Hey guys, now I have an assignment to create code that will ask for a number and then calculate the factorial of it with a for loop in a separate function and return the value to main..

Here is my code, I think it looks pretty good, but when I run it it just sends me the black box and it just stays blank with the blinking _ so Im not sure if it is trying to run it or something else is going on.

#include <iostream>

using namespace std;

double factorial(double num); //factorial prototype

void main ()
	int num;
	int answer;
	answer= factorial(num);
	cout << "Please enter a number: ";
	cin >> num;
	if (num < 0)
			cout <<"Please enter a positive integer.\n";
			cout <<"Factorial of " << num << " is: " <<answer;
	cout << "\n\n";

system ("pause");

//compute factorial 
double factorial (double num)
	double answer;
	int n;
	for (n = 1; n <= num; n++)
		num *= n;
	return answer;

First, you are calling the factorial function before taking the input from user i.e. num is not initialized.

Secondly, the loop inside factorial function is infinite. It is supposed to run from 1 to num, but watch carefully you are multiplying num inside it so it'll keep on increasing and the loop will go on forever. Also, you are returning answer which has never been initialized.

Edited 5 Years Ago by vidit_X: n/a

The art of programming starts when you carefully crafted code doesn't work. That is when you start trying to make your code do something, (anything), to help you understand it. Yours is a classic case.

The first thing to do is add a print statement std::cout<<"I am here"<<std::endl; . The first place to try is straight after int main() { .

Second turn on the compiler warnings, and fix 100% of them. For example it is int main() not void.

Thirdly, start printing out every variable, and figure out if you believe the value you are seeing.
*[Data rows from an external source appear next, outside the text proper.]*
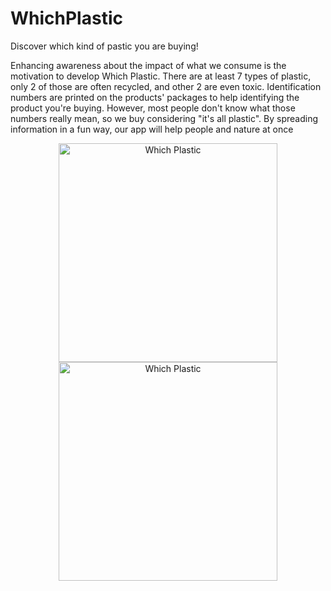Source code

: # WhichPlastic

Discover which kind of pastic you are buying!

Enhancing awareness about the impact of what we consume is the motivation to develop Which Plastic. There are at least 7 types of plastic, only 2 of those are often recycled, and other 2 are even toxic. Identification numbers are printed on the products' packages to help  identifying the product you're buying. However, most people don't know what those numbers really mean, so we buy considering "it's all plastic". By spreading information in a fun way, our app will help people and nature at once



<p align="center">
  <img src="https://github.com/michelicart/whichplastic/blob/master/PrintsScreens/Screens.gif" width="350" title="Which Plastic">
  <img src="https://github.com/michelicart/whichplastic/blob/master/PrintsScreens/Screens.gif" width="350" alt="Which Plastic">
</p>
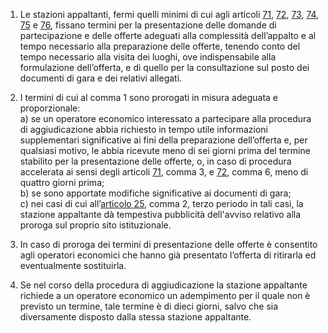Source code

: 1. Le stazioni appaltanti, fermi quelli minimi di cui agli articoli [71](/index.html?article=articolo-71&version=1), [72](/index.html?article=articolo-72&version=1), [73](/index.html?article=articolo-73&version=1), [74](/index.html?article=articolo-74&version=1), [75](/index.html?article=articolo-75&version=1) e [76](/index.html?article=articolo-76&version=1), fissano termini per la presentazione delle domande di partecipazione e delle offerte adeguati alla complessità dell’appalto e al tempo necessario alla preparazione delle offerte, tenendo conto del tempo necessario alla visita dei luoghi, ove indispensabile alla formulazione dell’offerta, e di quello per la consultazione sul posto dei documenti di gara e dei relativi allegati.

2. I termini di cui al comma 1 sono prorogati in misura adeguata e proporzionale: <br>a) se un operatore economico interessato a partecipare alla procedura di aggiudicazione abbia richiesto in tempo utile informazioni supplementari significative ai fini della preparazione dell’offerta e, per qualsiasi motivo, le abbia ricevute meno di sei giorni prima del termine stabilito per la presentazione delle offerte, o, in caso di procedura accelerata ai sensi degli articoli [71](/index.html?article=articolo-71&version=1), comma 3, e [72](/index.html?article=articolo-72&version=1), comma 6, meno di quattro giorni prima; <br>b) se sono apportate modifiche significative ai documenti di gara; <br>c) nei casi di cui all’[articolo 25](/index.html?article=articolo-25&version=1), comma 2, terzo periodo in tali casi, la stazione appaltante dà tempestiva pubblicità dell'avviso relativo alla proroga sul proprio sito istituzionale.

3. In caso di proroga dei termini di presentazione delle offerte è consentito agli operatori economici che hanno già presentato l’offerta di ritirarla ed eventualmente sostituirla.
 
4. Se nel corso della procedura di aggiudicazione la stazione appaltante richiede a un operatore economico un adempimento per il quale non è previsto un termine, tale termine è di dieci giorni, salvo che sia diversamente disposto dalla stessa stazione appaltante. 
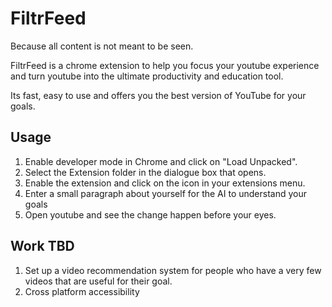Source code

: # FiltrFeed

Because all content is not meant to be seen.

FiltrFeed is a chrome extension to help you focus your youtube experience and turn youtube into the ultimate productivity and education tool. 

Its fast, easy to use and offers you the best version of YouTube for your goals.

## Usage

1. Enable developer mode in Chrome and click on "Load Unpacked". 
2. Select the Extension folder in the dialogue box that opens.
3. Enable the extension and click on the icon in your extensions menu.
4. Enter a small paragraph about yourself for the AI to understand your goals
5. Open youtube and see the change happen before your eyes.

## Work TBD
1. Set up a video recommendation system for people who have a very few videos that are useful for their goal.
2. Cross platform accessibility
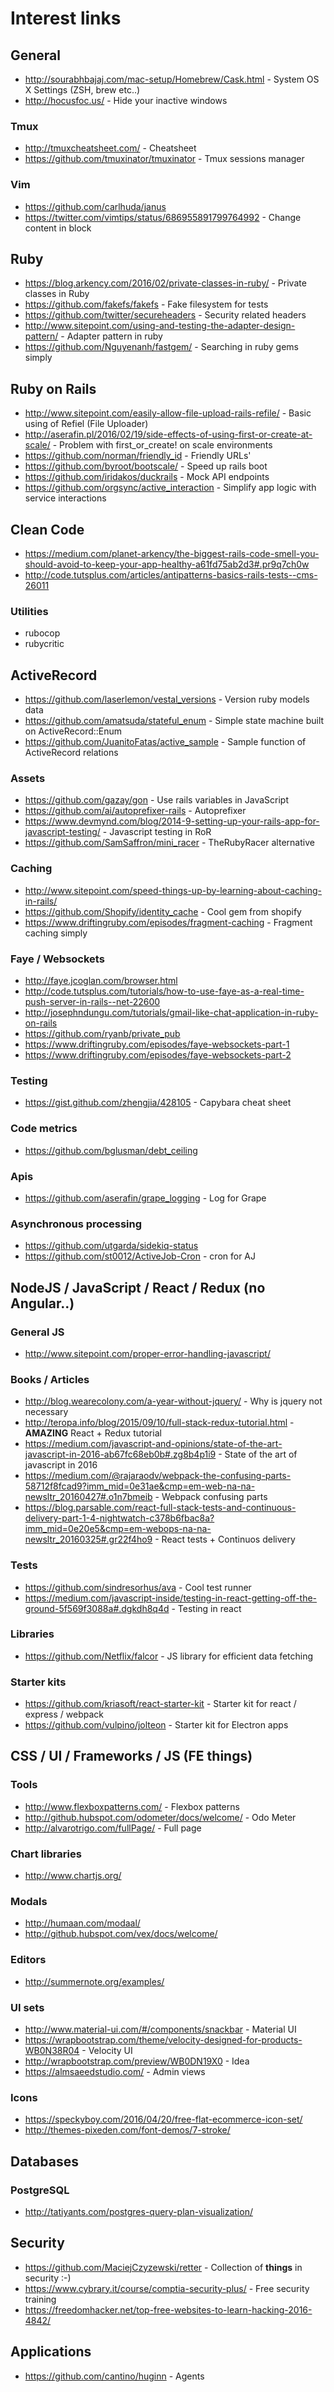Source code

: # Interest links

## General

* http://sourabhbajaj.com/mac-setup/Homebrew/Cask.html - System OS X Settings (ZSH, brew etc..)
* http://hocusfoc.us/ - Hide your inactive windows

### Tmux

* http://tmuxcheatsheet.com/ - Cheatsheet
* https://github.com/tmuxinator/tmuxinator - Tmux sessions manager

### Vim

* https://github.com/carlhuda/janus
* https://twitter.com/vimtips/status/686955891799764992 - Change content in block

## Ruby

* https://blog.arkency.com/2016/02/private-classes-in-ruby/ - Private classes in Ruby
* https://github.com/fakefs/fakefs - Fake filesystem for tests
* https://github.com/twitter/secureheaders - Security related headers
* http://www.sitepoint.com/using-and-testing-the-adapter-design-pattern/ - Adapter pattern in ruby
* https://github.com/Nguyenanh/fastgem/ - Searching in ruby gems simply


## Ruby on Rails

* http://www.sitepoint.com/easily-allow-file-upload-rails-refile/ - Basic using of Refiel (File Uploader)
* http://aserafin.pl/2016/02/19/side-effects-of-using-first-or-create-at-scale/ - Problem with first_or_create! on scale environments
* https://github.com/norman/friendly_id - Friendly URLs'
* https://github.com/byroot/bootscale/ - Speed up rails boot
* https://github.com/iridakos/duckrails - Mock API endpoints
* https://github.com/orgsync/active_interaction - Simplify app logic with service interactions

## Clean Code

* https://medium.com/planet-arkency/the-biggest-rails-code-smell-you-should-avoid-to-keep-your-app-healthy-a61fd75ab2d3#.pr9q7ch0w
* http://code.tutsplus.com/articles/antipatterns-basics-rails-tests--cms-26011

### Utilities

* rubocop
* rubycritic

## ActiveRecord

* https://github.com/laserlemon/vestal_versions - Version ruby models data
* https://github.com/amatsuda/stateful_enum - Simple state machine built on ActiveRecord::Enum
* https://github.com/JuanitoFatas/active_sample - Sample function of ActiveRecord relations

### Assets

* https://github.com/gazay/gon - Use rails variables in JavaScript
* https://github.com/ai/autoprefixer-rails - Autoprefixer
* https://www.devmynd.com/blog/2014-9-setting-up-your-rails-app-for-javascript-testing/ - Javascript testing in RoR
* https://github.com/SamSaffron/mini_racer - TheRubyRacer alternative

### Caching

* http://www.sitepoint.com/speed-things-up-by-learning-about-caching-in-rails/
* https://github.com/Shopify/identity_cache - Cool gem from shopify
* https://www.driftingruby.com/episodes/fragment-caching - Fragment caching simply

### Faye / Websockets

* http://faye.jcoglan.com/browser.html
* http://code.tutsplus.com/tutorials/how-to-use-faye-as-a-real-time-push-server-in-rails--net-22600
* http://josephndungu.com/tutorials/gmail-like-chat-application-in-ruby-on-rails
* https://github.com/ryanb/private_pub
* https://www.driftingruby.com/episodes/faye-websockets-part-1
* https://www.driftingruby.com/episodes/faye-websockets-part-2

### Testing

* https://gist.github.com/zhengjia/428105 - Capybara cheat sheet

### Code metrics

* https://github.com/bglusman/debt_ceiling

### Apis

* https://github.com/aserafin/grape_logging - Log for Grape

### Asynchronous processing

* https://github.com/utgarda/sidekiq-status
* https://github.com/st0012/ActiveJob-Cron - cron for AJ

## NodeJS / JavaScript / React / Redux (no Angular..)

### General JS

* http://www.sitepoint.com/proper-error-handling-javascript/

### Books / Articles

* http://blog.wearecolony.com/a-year-without-jquery/ - Why is jquery not necessary
* http://teropa.info/blog/2015/09/10/full-stack-redux-tutorial.html - **AMAZING** React + Redux tutorial
* https://medium.com/javascript-and-opinions/state-of-the-art-javascript-in-2016-ab67fc68eb0b#.zg8b4p1i9 - State of the art of javascript in 2016
* https://medium.com/@rajaraodv/webpack-the-confusing-parts-58712f8fcad9?imm_mid=0e31ae&cmp=em-web-na-na-newsltr_20160427#.o1n7bmeib - Webpack confusing parts
* https://blog.parsable.com/react-full-stack-tests-and-continuous-delivery-part-1-4-nightwatch-c378b6fbac8a?imm_mid=0e20e5&cmp=em-webops-na-na-newsltr_20160325#.gr22f4ho9 - React tests + Continuos delivery

### Tests

* https://github.com/sindresorhus/ava - Cool test runner
* https://medium.com/javascript-inside/testing-in-react-getting-off-the-ground-5f569f3088a#.dgkdh8q4d - Testing in react

### Libraries

* https://github.com/Netflix/falcor - JS library for efficient data fetching

### Starter kits

* https://github.com/kriasoft/react-starter-kit - Starter kit for react / express / webpack
* https://github.com/vulpino/jolteon - Starter kit for Electron apps

## CSS / UI / Frameworks / JS (FE things)

### Tools

* http://www.flexboxpatterns.com/ - Flexbox patterns 
* http://github.hubspot.com/odometer/docs/welcome/ - Odo Meter
* http://alvarotrigo.com/fullPage/ - Full page

### Chart libraries

* http://www.chartjs.org/

### Modals

* http://humaan.com/modaal/
* http://github.hubspot.com/vex/docs/welcome/

### Editors

* http://summernote.org/examples/

### UI sets

* http://www.material-ui.com/#/components/snackbar - Material UI
* https://wrapbootstrap.com/theme/velocity-designed-for-products-WB0N38R04 - Velocity UI
* http://wrapbootstrap.com/preview/WB0DN19X0 - Idea
* https://almsaeedstudio.com/ - Admin views

### Icons

* https://speckyboy.com/2016/04/20/free-flat-ecommerce-icon-set/
* http://themes-pixeden.com/font-demos/7-stroke/

## Databases

### PostgreSQL

* http://tatiyants.com/postgres-query-plan-visualization/

## Security

* https://github.com/MaciejCzyzewski/retter - Collection of **things** in security :-)
* https://www.cybrary.it/course/comptia-security-plus/ - Free security training
* https://freedomhacker.net/top-free-websites-to-learn-hacking-2016-4842/

## Applications

* https://github.com/cantino/huginn - Agents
Finally, on most systems you are going to get away with it, but std::cout is buffered and the buffer is flushed with the command std::cout.flush(); However, that is a lot of hassle to write after every output, so we have the stream modifier std::endl which does two things: (a) adds a line-feed (return) which is appropriate for the system, and second flushed the output. That means that it doesn't wait till the end of the program or the buffer becoming overly full to output the text to the screen or file. In this case, were the program is hanging that might be something to think about.